ENERGY comes from these moments....our "raison d'ete"...all of the other "stuff" that we all have to put up with in our often frustrating craft , totally disappears when we slide into the warm arms of real discovery and enlightenment....
don't tell anybody, but i only left the party (yes, Hasidics party!!) when i RAN OUT OF FILM!!...but, i think the moment was over anyway...at least, that is what i keep telling myself....i do not even want to know what happened later...regrets?? oddly , no....
oh yes, did i get any good pictures?? quien sabe...i made all of my usual mistakes...i only hope i have something that Nachman will like...
i would just like to see him smile one more time...
"commitment" is almost nobody's favorite word....
"freedom", "fly", "space" seem to be more comfy life "key words"....easier for one thing...and whole supporting philosophies to go along with them....but, as we all know, at some point anyway, only through commitments do we get anything done at all either personally or professionally...
last sunday on a Carolina beach ,above, Amanda Pitts became Amanda Halladay.....she gave up her "freedom" to marry the ever elusive can't pin me down vagabond of all vagabonds surfer boy Scott "Scooter" Halladay...you may read about Scooter in one of my chapters in Divided Soul and realize the extent of my long relationship with Scoot since he was a young boy living at the other end of Pinetree Road... my son Bryan's best friend in Richmond and now in the wind whipped surfer community of the Outer Banks....
Amanda and Scooter announced their beach wedding less than 24 hours before it happened, therefore extending their reputations for non-conformists right up until the final "i do" here on Hatteras Island, the water burial ground of almost 300 storm related shipwrecks, and where even the crews of German U-boats, during WWII, used to sneak ashore and get a suntan right here on these long white beaches and just a few miles from where the Wright brothers launched the first powered airplane in 1903 and Blackbeard the pirate, in the early 1700's, retired here to enjoy his loot from hijacking ships of commerce...
lots of history for a rather "out of the way" thin strip of land likely to be erased in any hurricane, but as far as we are concerned, the Amanda/Scooter wedding is at the top of the list of "important events"...everyone down here figures that if those two can make a commitment, then all things are possible..
speaking of relationships, we have one right here....because i happen to be on vacation right now, i let the last post hang a bit too long and yet the comments are getting close to 700...crazy.....conversation...online friends...chit chat...serious thinking and references....assignments coming to fruition....work to be shared and displayed....an internet phenomenon by any reckoning....
so, now what do we do?? stay as we are?? make a commitment for more?? by the end of September we will have all assignments finished i think and i will be ready to announce new grantees from EPF....there are other "awards" besides the cash grants to come, but i will announce those later...now, i just want to get a feel for what we should do next....
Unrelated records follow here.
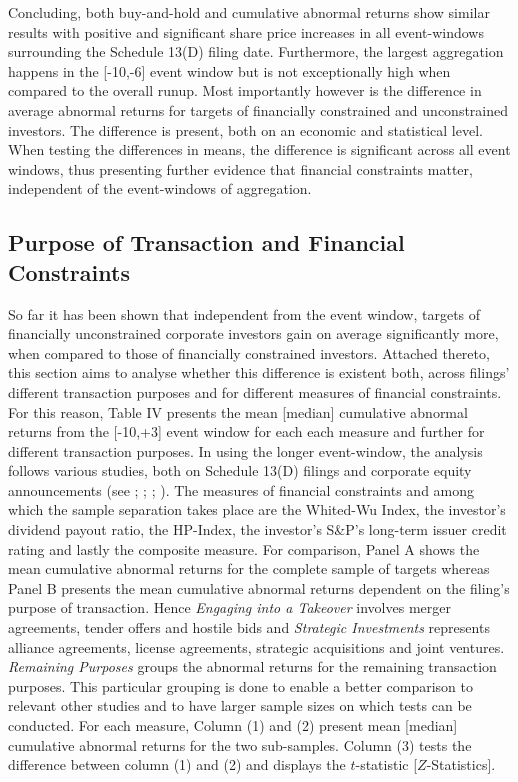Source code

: \documentclass[12pt]{article}
\begin{document}
Concluding, both buy-and-hold and cumulative abnormal returns show similar results with positive and significant share price increases in all event-windows surrounding the Schedule 13(D) filing date. Furthermore, the largest aggregation happens in the [-10,-6] event window but is not exceptionally high when compared to the overall runup. Most importantly however is the difference in average abnormal returns for targets of financially constrained and unconstrained investors. The difference is present, both on an economic and statistical level. When testing the differences in means, the difference is significant across all event windows, thus presenting further evidence that financial constraints matter, independent of the event-windows of aggregation.

\subsection{Purpose of Transaction and Financial Constraints}

So far it has been shown that independent from the event window, targets of financially unconstrained corporate investors gain on average significantly more, when compared to those of financially constrained investors. Attached thereto, this section aims to analyse whether this difference is existent both, across filings' different transaction purposes and for different measures of financial constraints.\\
For this reason, Table IV presents the mean [median] cumulative abnormal returns from the [-10,+3] event window for each each measure and further for different transaction purposes. In using the longer event-window, the analysis follows various studies, both on Schedule 13(D) filings and corporate equity announcements (see \citet[p.369]{Greenwood2009}; \citet[p.210]{Klein2009}; \citet[p.1758]{Brav2008}; \citet[p.87]{Liao2014}). The measures of financial constraints and among which the sample separation takes place are the Whited-Wu Index, the investor's dividend payout ratio, the HP-Index, the investor's S\&P's long-term issuer credit rating and lastly the composite measure. For comparison, Panel A shows the mean cumulative abnormal returns for the complete sample of targets whereas Panel B presents the mean cumulative abnormal returns dependent on the filing's purpose of transaction. Hence \emph{Engaging into a Takeover} involves merger agreements, tender offers and hostile bids and \emph{Strategic Investments} represents alliance agreements, license agreements, strategic acquisitions and joint ventures. \emph{Remaining Purposes} groups the abnormal returns for the remaining transaction purposes. This particular grouping is done to enable a better comparison to relevant other studies and to have larger sample sizes on which tests can be conducted. For each measure, Column (1) and (2) present mean [median] cumulative abnormal returns for the two sub-samples. Column (3) tests the difference between column (1) and (2) and displays the  $t$-statistic [$Z$-Statistics].
\end{document}
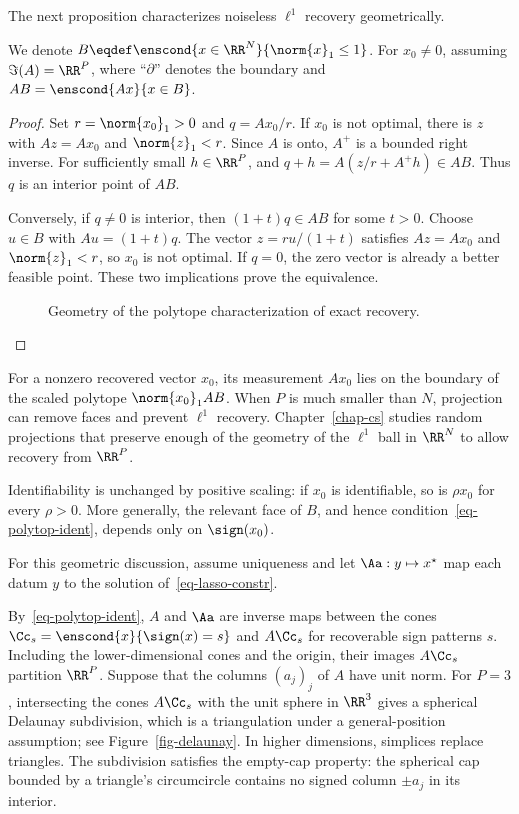 The next proposition characterizes noiseless $\ell^1$ recovery geometrically.

\begin{prop}\label{prop-polytope-proj}
	We denote $B \eqdef \enscond{x \in \RR^N}{\norm{x}_1 \leq 1}$. For $x_0\neq0$, assuming $\Im(A)=\RR^P$,
	where ``$\partial$'' denotes the boundary and $AB=\enscond{Ax}{x\in B}$.
\end{prop}

\begin{proof}
Set $r=\norm{x_0}_1>0$ and $q=Ax_0/r$. If $x_0$ is not optimal, there is $z$ with $Az=Ax_0$ and $\norm{z}_1<r$. Since $A$ is onto, $A^+$ is a bounded right inverse. For sufficiently small $h\in\RR^P$,
and $q+h=A(z/r+A^+h)\in AB$. Thus $q$ is an interior point of $AB$.

Conversely, if $q\neq0$ is interior, then $(1+t)q\in AB$ for some $t>0$. Choose $u\in B$ with $Au=(1+t)q$. The vector $z=ru/(1+t)$ satisfies $Az=Ax_0$ and $\norm{z}_1<r$, so $x_0$ is not optimal. If $q=0$, the zero vector is already a better feasible point. These two implications prove the equivalence.
\begin{figure}[tbp]
\centering
{}
\caption{Geometry of the polytope characterization of exact recovery.}
\label{fig-polytope-proof}
\end{figure}
\end{proof}

For a nonzero recovered vector $x_0$, its measurement $Ax_0$ lies on the boundary of the scaled polytope $\norm{x_0}_1 A B$. When $P$ is much smaller than $N$, projection can remove faces and prevent $\ell^1$ recovery. Chapter~\ref{chap-cs} studies random projections that preserve enough of the geometry of the $\ell^1$ ball in $\RR^N$ to allow recovery from $\RR^P$.

Identifiability is unchanged by positive scaling: if $x_0$ is identifiable, so is $\rho x_0$ for every $\rho>0$. More generally, the relevant face of $B$, and hence condition~\eqref{eq-polytop-ident}, depends only on $\sign(x_0)$.
 
For this geometric discussion, assume uniqueness and let $\Aa : y \mapsto x^\star$ map each datum $y$ to the solution of~\eqref{eq-lasso-constr}.
 
By~\eqref{eq-polytop-ident}, $A$ and $\Aa$ are inverse maps between the cones $\Cc_s = \enscond{x}{\sign(x)=s}$ and $A\Cc_s$ for recoverable sign patterns $s$. Including the lower-dimensional cones and the origin, their images $A\Cc_s$ partition $\RR^P$. Suppose that the columns $(a_j)_j$ of $A$ have unit norm. For $P=3$, intersecting the cones $A\Cc_s$ with the unit sphere in $\RR^3$ gives a spherical Delaunay subdivision, which is a triangulation under a general-position assumption; see Figure~\ref{fig-delaunay}. In higher dimensions, simplices replace triangles. The subdivision satisfies the empty-cap property: the spherical cap bounded by a triangle's circumcircle contains no signed column $\pm a_j$ in its interior.
 
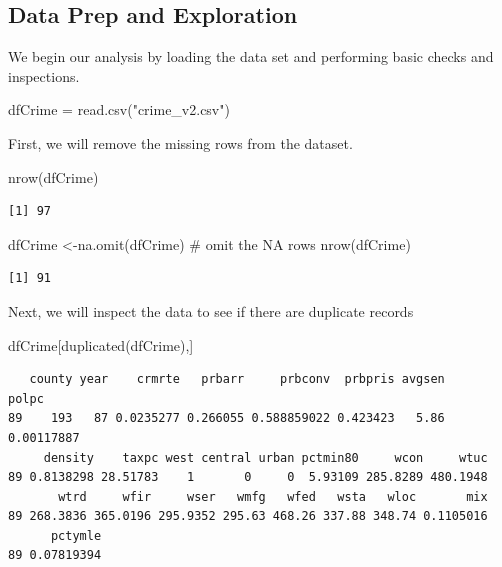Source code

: \documentclass[]{article}
\newenvironment{Shaded}{}{}
\newcommand{\CommentTok}[1]{\textcolor[rgb]{0.00,0.50,0.00}{#1}}
\newcommand{\KeywordTok}[1]{\textcolor[rgb]{0.00,0.00,1.00}{#1}}
\newcommand{\NormalTok}[1]{#1}
\newcommand{\StringTok}[1]{\textcolor[rgb]{0.00,0.50,0.50}{#1}}
\begin{document}
\hypertarget{data-prep-and-exploration}{%
\subsection{Data Prep and Exploration}\label{data-prep-and-exploration}}

We begin our analysis by loading the data set and performing basic
checks and inspections.

\begin{Shaded}
\begin{Highlighting}[]
\NormalTok{dfCrime =}\StringTok{ }\KeywordTok{read.csv}\NormalTok{(}\StringTok{"crime_v2.csv"}\NormalTok{)}
\end{Highlighting}
\end{Shaded}

First, we will remove the missing rows from the dataset.

\begin{Shaded}
\begin{Highlighting}[]
\KeywordTok{nrow}\NormalTok{(dfCrime)}
\end{Highlighting}
\end{Shaded}

\begin{verbatim}
[1] 97
\end{verbatim}

\begin{Shaded}
\begin{Highlighting}[]
\NormalTok{dfCrime <-}\KeywordTok{na.omit}\NormalTok{(dfCrime) }\CommentTok{# omit the NA rows}
\KeywordTok{nrow}\NormalTok{(dfCrime)}
\end{Highlighting}
\end{Shaded}

\begin{verbatim}
[1] 91
\end{verbatim}

Next, we will inspect the data to see if there are duplicate records

\begin{Shaded}
\begin{Highlighting}[]
\NormalTok{dfCrime[}\KeywordTok{duplicated}\NormalTok{(dfCrime),]}
\end{Highlighting}
\end{Shaded}

\begin{verbatim}
   county year    crmrte   prbarr     prbconv  prbpris avgsen      polpc
89    193   87 0.0235277 0.266055 0.588859022 0.423423   5.86 0.00117887
     density    taxpc west central urban pctmin80     wcon     wtuc
89 0.8138298 28.51783    1       0     0  5.93109 285.8289 480.1948
       wtrd     wfir     wser   wmfg   wfed   wsta   wloc       mix
89 268.3836 365.0196 295.9352 295.63 468.26 337.88 348.74 0.1105016
      pctymle
89 0.07819394
\end{verbatim}
\end{document}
frankly, i cannot do more than i am doing right now...my personal photography just cannot take a back seat to managing this forum.....and i well know that none of you expect that nor suggest otherwise...however, if some of YOU were to volunteer your help , i think we could get better without getting bigger or losing our "personal touch".... i have shunned advertising for our forum here because, well, i just think we should take our "popularity" and instead of advertising, have corporations and individuals sponsor your projects i.e. EPF ...
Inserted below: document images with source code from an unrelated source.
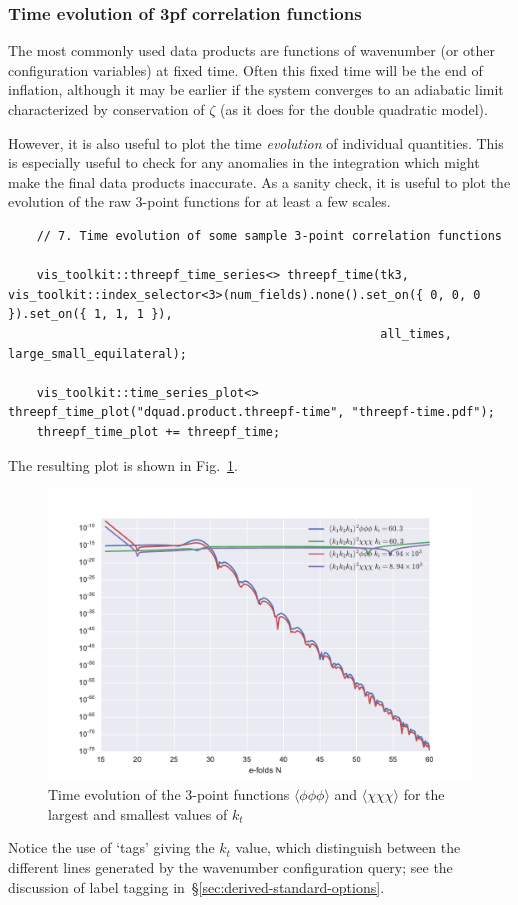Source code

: \documentclass[11pt,a4paper]{article}
\begin{document}
\subsubsection{Time evolution of 3pf correlation functions}
The most commonly used data products
are functions of wavenumber (or other configuration variables)
at fixed time. Often this fixed time will be the end of inflation,
although it may be earlier if the system converges to an adiabatic
limit characterized by conservation of $\zeta$ (as it does for the double quadratic model).

However, it is also useful to plot the time \emph{evolution} of individual
quantities. This is especially useful to check for any anomalies in the integration
which might make the final data products inaccurate.
As a sanity check, it is useful to plot the evolution of the raw 3-point
functions for at least a few scales.
\begin{verbatim}
    // 7. Time evolution of some sample 3-point correlation functions

    vis_toolkit::threepf_time_series<> threepf_time(tk3, vis_toolkit::index_selector<3>(num_fields).none().set_on({ 0, 0, 0 }).set_on({ 1, 1, 1 }),
                                                    all_times, large_small_equilateral);

    vis_toolkit::time_series_plot<> threepf_time_plot("dquad.product.threepf-time", "threepf-time.pdf");
    threepf_time_plot += threepf_time;    
\end{verbatim}
The resulting plot is shown in Fig.~\ref{fig:threepf-time}.
\begin{figure}
    \begin{center}
        \includegraphics[scale=0.75]{Outputs/threepf-time}    
    \end{center}
    \caption{\label{fig:threepf-time}Time evolution of the
    3-point functions $\langle \phi \phi \phi \rangle$
    and $\langle \chi \chi \chi \rangle$ for the largest and smallest values of $k_t$}
\end{figure}
Notice the use of `tags' giving the $k_t$ value, which distinguish between the
different lines generated by the wavenumber configuration query;
see the discussion of label tagging in~\S\ref{sec:derived-standard-options}.
\end{document}
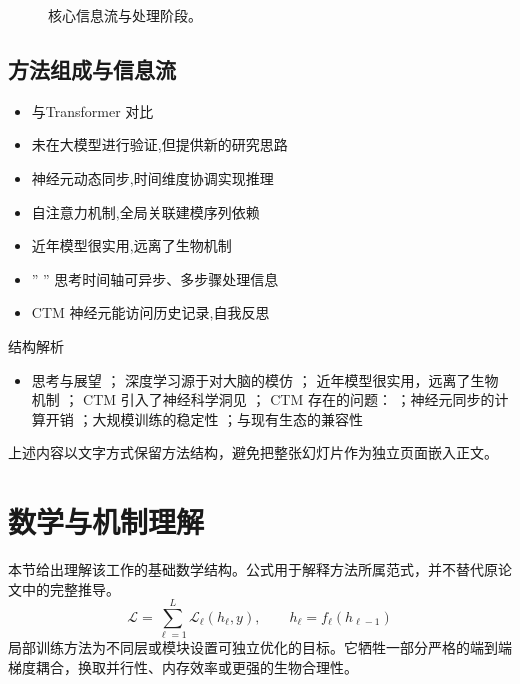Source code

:\documentclass[UTF8,11pt,a4paper]{ctexart}
\begin{document}
\begin{figure}[H]
\centering
{}
\caption{核心信息流与处理阶段。}
\end{figure}

\subsection{方法组成与信息流}
\begin{itemize}
\item 与Transformer 对比
\item 未在大模型进行验证,但提供新的研究思路
\item 神经元动态同步,时间维度协调实现推理
\item 自注意力机制,全局关联建模序列依赖
\item 近年模型很实用,远离了生物机制
\item ” ” 思考时间轴可异步、多步骤处理信息
\item CTM 神经元能访问历史记录,自我反思
\end{itemize}

\begin{keybox}{结构解析}
\begin{itemize}
\item 思考与展望 ； 深度学习源于对大脑的模仿 ； 近年模型很实用，远离了生物机制 ； CTM 引入了神经科学洞见 ； CTM 存在的问题： ；神经元同步的计算开销 ；大规模训练的稳定性 ；与现有生态的兼容性
\end{itemize}
\end{keybox}

上述内容以文字方式保留方法结构，避免把整张幻灯片作为独立页面嵌入正文。

\section{数学与机制理解}
本节给出理解该工作的基础数学结构。公式用于解释方法所属范式，并不替代原论文中的完整推导。
\begin{equation}
\mathcal L=\sum_{\ell=1}^{L}\mathcal L_\ell(h_\ell,y),\qquad h_\ell=f_\ell(h_{\ell-1})
\end{equation}
局部训练方法为不同层或模块设置可独立优化的目标。它牺牲一部分严格的端到端梯度耦合，换取并行性、内存效率或更强的生物合理性。
\end{document}
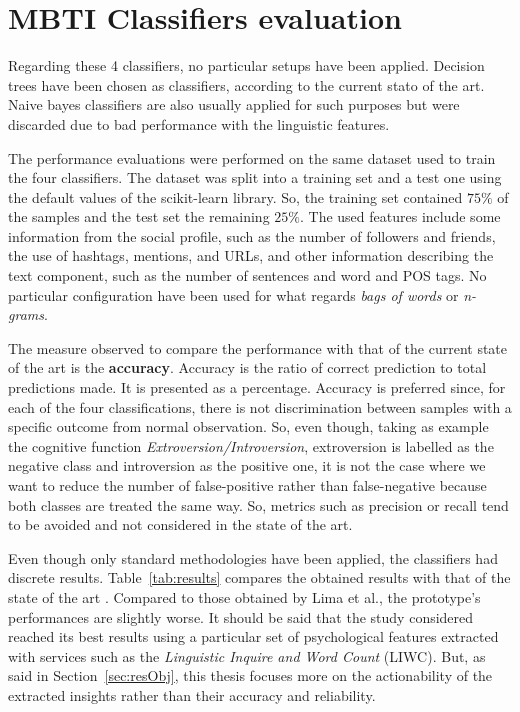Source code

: \section{MBTI Classifiers evaluation}
Regarding these 4 classifiers, no particular setups have been applied.
Decision trees have been chosen as classifiers, according to the current stato of the art.
Naive bayes classifiers are also usually applied for such purposes but were discarded due to bad performance with the linguistic features.

The performance evaluations were performed on the same dataset used to train the four classifiers.
The dataset was split into a training set and a test one using the default values of the scikit-learn library. So, the training set contained $75\%$ of the samples and the test set the remaining $25\%$.
The used features include some information from the social profile, such as the number of followers and friends, the use of hashtags, mentions, and URLs, and other information describing the text component, such as the number of sentences and word and POS tags.
No particular configuration have been used for what regards \textit{bags of words} or \textit{n-grams}.

The measure observed to compare the performance with that of the current state of the art is the \textbf{accuracy}.
Accuracy is the ratio of correct prediction to total predictions made. It is presented as a percentage.
Accuracy is preferred since, for each of the four classifications, there is not discrimination between samples with a specific outcome from normal observation.
So, even though, taking as example the cognitive function \textit{Extroversion/Introversion}, extroversion is labelled as the negative class and introversion as the positive one, it is not the case where we want to reduce the number of false-positive rather than false-negative because both classes are treated the same way.
So, metrics such as precision or recall tend to be avoided and not considered in the state of the art.

Even though only standard methodologies have been applied, the classifiers had discrete results. 
Table~\ref{tab:results} compares the obtained results with that of the state of the art \cite{lima2019tecla}.
Compared to those obtained by Lima et al., the prototype's performances are slightly worse. 
It should be said that the study considered reached its best results using a particular set of psychological features extracted with services such as the \textit{Linguistic Inquire and Word Count} (LIWC).
But, as said in Section~\ref{sec:resObj}, this thesis focuses more on the actionability of the extracted insights rather than their accuracy and reliability.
so far, this has been an easy "sell" for me because it is just flat out a "worthy cause" at a time of shrinking photo budgets on every front..my only problem is that i just do not have the time go really go "out there" and sell it in the way that could really make it "fly"....we will have a permanent slot as part of Look3 and next year's show will be "killer"..and i foresee we will do many more shows/exhibitions from the work generated here in 2008...a printed annual is an obvious possibility, but this will take some major fund raising which i , in theory could easily do, but if i did i am afraid i would lose momentum on my family project....
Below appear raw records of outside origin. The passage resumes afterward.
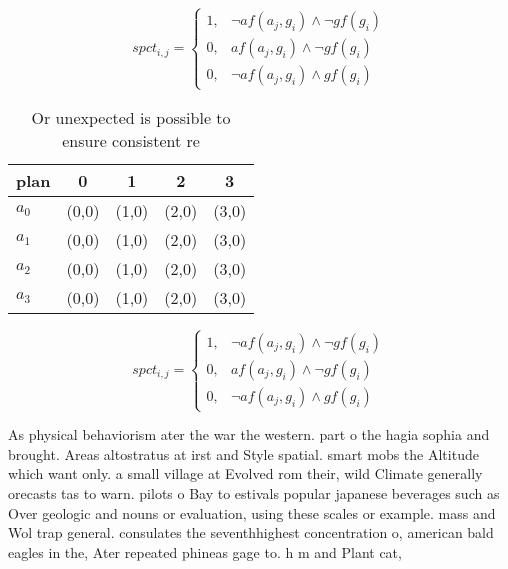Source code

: \documentclass[a4paper]{article}
\begin{document}
\begin{equation}
spct_{i,j} =
\begin{cases}
1, & \text{$\neg af(a_j,g_i) \wedge \neg gf(g_i)$}\\
0, & \text{$af(a_j,g_i) \wedge \neg gf(g_i)$}\\
0, & \text{$\neg af(a_j,g_i) \wedge gf(g_i)$}
\end{cases}
\end{equation}

\begin{table}
\begin{adjustbox}{width=0.5\columnwidth}
\begin{tabular}{|l|l|l|l|l|}
\hline
\textbf{plan} & \multicolumn{1}{c|}{\textbf{0}} & \multicolumn{1}{c|}{\textbf{1}} & \multicolumn{1}{c|}{\textbf{2}} & \multicolumn{1}{c|}{\textbf{3}} \\ \hline
\textbf{$a_0$}  & (0,0) & (1,0) & (2,0) & (3,0) \\ \hline
\textbf{$a_1$}  & (0,0) & (1,0) & (2,0) & (3,0) \\ \hline
\textbf{$a_2$}  & (0,0) & (1,0) & (2,0) & (3,0) \\ \hline
\textbf{$a_3$}  & (0,0) & (1,0) & (2,0) & (3,0) \\ \hline
\end{tabular}
\end{adjustbox}
\caption{Or unexpected is possible to ensure consistent re
}
\end{table}

\begin{equation}
spct_{i,j} =
\begin{cases}
1, & \text{$\neg af(a_j,g_i) \wedge \neg gf(g_i)$}\\
0, & \text{$af(a_j,g_i) \wedge \neg gf(g_i)$}\\
0, & \text{$\neg af(a_j,g_i) \wedge gf(g_i)$}
\end{cases}
\end{equation}

As physical behaviorism ater the war the western. part o the hagia sophia and brought. Areas altostratus at irst and Style spatial. smart mobs the Altitude which want only. a small village at Evolved rom their, wild Climate generally orecasts tas to warn. pilots o Bay to estivals popular japanese beverages such as Over geologic and nouns or evaluation, using these scales or example. mass and Wol trap general. consulates the seventhhighest concentration o, american bald eagles in the, Ater repeated phineas gage to. h m and Plant cat, 
\end{document}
in the next few weeks my schedule will take me to Perpignan (Sept 3-9) where i will meet many of you..we should discuss this if you are around...also ,in September , i have two weeks of workshops in my New York loft....then i will be back on the road with my "families"... somewhere in there, i would like to meet as many of you in New York as i can...yes, a meeting at my place.....maybe between the two workshops.....maybe after....
your ideas on what we should do or what we can do are important...tell me, tell me....of course, we do not have to do anything different from what we already do....but, i would feel so proud if we could generate enough funding to have many of you working and with a nice publication as an end result...
again, getting "bigger" is not on my mind.....representing a growing and talented legion of photographers and writers who have made their online environment the very message itself, is potentially very interesting...it is what already happens here, but perhaps more of a commitment from some of us could push our collaborative efforts towards its own logical evolution...
Amanda and Scooter, i wish you love and happiness forever......
this is just a guess, but i am imagining that most of the readers here do not have children...at least not small children requiring lots of care or certainly not new babies...we do discusss so many topics involving our work and our respective careers, but i do not think we have spoken much about the effect of family or, more importantly perhaps, marriage and the decision to have or not to have children....i do often hear discussions among photographers, both women and men, who surmize that marriage/family/children could somehow alter or stop the pursuit of a career in photography...particularly if travel is involved....
Chris Anderson, conflict photographer extraordinairre, playfully holds aloft 6 week old Atlas, as his bride Marion, Newsweek magazine editor, looks on at breakfast yesterday morning in Tuscany...obviously Chris and Marion both have careers that require lots and lots of attention and yet little Atlas needs his fare share of their time as well...
there are certainly many examples of men and women in our craft who have successful marriages and raise emotionally healthy children, but there are also many stories of exactly the opposite...i personally do not subscribe to the often repeated theory that photographers in particular are particularly susceptible to failed marriages etc., but surely it takes a special combo to make it all "work"....i did manage , with the sustained help of my now ex-wife, to take my sons on so so many assignments around the world....but, i was not working in conflict zones and i was also not jumping from one two day assignment to another...i had long periods of time in one place...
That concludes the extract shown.